> [PROBLEM DETAILS]: Leaving out the images, please output every entry exactly as it appears.

Extracted data entries
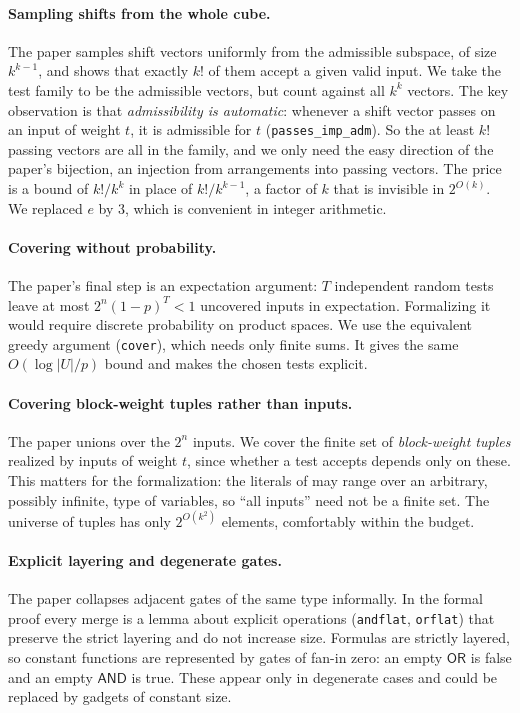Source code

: \documentclass[11pt]{article}
\newcommand{\isa}[1]{\texttt{#1}}
\newcommand{\AND}{\mathsf{AND}}
\newcommand{\OR}{\mathsf{OR}}
\begin{document}
\paragraph{Sampling shifts from the whole cube.} The paper samples shift vectors uniformly from the admissible subspace, of size $k^{k-1}$, and shows that exactly $k!$ of them accept a given valid input. We take the test family to be the admissible vectors, but count against all $k^k$ vectors. The key observation is that \emph{admissibility is automatic}: whenever a shift vector passes on an input of weight $t$, it is admissible for $t$ (\isa{passes\_imp\_adm}). So the at least $k!$ passing vectors are all in the family, and we only need the easy direction of the paper's bijection, an injection from arrangements into passing vectors. The price is a bound of $k!/k^k$ in place of $k!/k^{k-1}$, a factor of $k$ that is invisible in $2^{O(k)}$. We replaced $e$ by $3$, which is convenient in integer arithmetic.

\paragraph{Covering without probability.} The paper's final step is an expectation argument: $T$ independent random tests leave at most $2^n(1-p)^T < 1$ uncovered inputs in expectation. Formalizing it would require discrete probability on product spaces. We use the equivalent greedy argument (\isa{cover}), which needs only finite sums. It gives the same $O(\log|U|/p)$ bound and makes the chosen tests explicit.

\paragraph{Covering block-weight tuples rather than inputs.} The paper unions over the $2^n$ inputs. We cover the finite set of \emph{block-weight tuples} realized by inputs of weight $t$, since whether a test accepts depends only on these. This matters for the formalization: the literals of  may range over an arbitrary, possibly infinite, type of variables, so ``all inputs'' need not be a finite set. The universe of tuples has only $2^{O(k^2)}$ elements, comfortably within the budget.

\paragraph{Explicit layering and degenerate gates.} The paper collapses adjacent gates of the same type informally. In the formal proof every merge is a lemma about explicit operations (\isa{andflat}, \isa{orflat}) that preserve the strict layering and do not increase size. Formulas are strictly layered, so constant functions are represented by gates of fan-in zero: an empty $\OR$ is false and an empty $\AND$ is true. These appear only in degenerate cases and could be replaced by gadgets of constant size.
\end{document}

> [FINAL ANSWER]:
Source code

: \documentclass[11pt]{article}
\newcommand{\isa}[1]{\texttt{#1}}
\newcommand{\AND}{\mathsf{AND}}
\newcommand{\OR}{\mathsf{OR}}
\begin{document}
\paragraph{Sampling shifts from the whole cube.} The paper samples shift vectors uniformly from the admissible subspace, of size $k^{k-1}$, and shows that exactly $k!$ of them accept a given valid input. We take the test family to be the admissible vectors, but count against all $k^k$ vectors. The key observation is that \emph{admissibility is automatic}: whenever a shift vector passes on an input of weight $t$, it is admissible for $t$ (\isa{passes\_imp\_adm}). So the at least $k!$ passing vectors are all in the family, and we only need the easy direction of the paper's bijection, an injection from arrangements into passing vectors. The price is a bound of $k!/k^k$ in place of $k!/k^{k-1}$, a factor of $k$ that is invisible in $2^{O(k)}$. We replaced $e$ by $3$, which is convenient in integer arithmetic.

\paragraph{Covering without probability.} The paper's final step is an expectation argument: $T$ independent random tests leave at most $2^n(1-p)^T < 1$ uncovered inputs in expectation. Formalizing it would require discrete probability on product spaces. We use the equivalent greedy argument (\isa{cover}), which needs only finite sums. It gives the same $O(\log|U|/p)$ bound and makes the chosen tests explicit.

\paragraph{Covering block-weight tuples rather than inputs.} The paper unions over the $2^n$ inputs. We cover the finite set of \emph{block-weight tuples} realized by inputs of weight $t$, since whether a test accepts depends only on these. This matters for the formalization: the literals of  may range over an arbitrary, possibly infinite, type of variables, so ``all inputs'' need not be a finite set. The universe of tuples has only $2^{O(k^2)}$ elements, comfortably within the budget.

\paragraph{Explicit layering and degenerate gates.} The paper collapses adjacent gates of the same type informally. In the formal proof every merge is a lemma about explicit operations (\isa{andflat}, \isa{orflat}) that preserve the strict layering and do not increase size. Formulas are strictly layered, so constant functions are represented by gates of fan-in zero: an empty $\OR$ is false and an empty $\AND$ is true. These appear only in degenerate cases and could be replaced by gadgets of constant size.
\end{document}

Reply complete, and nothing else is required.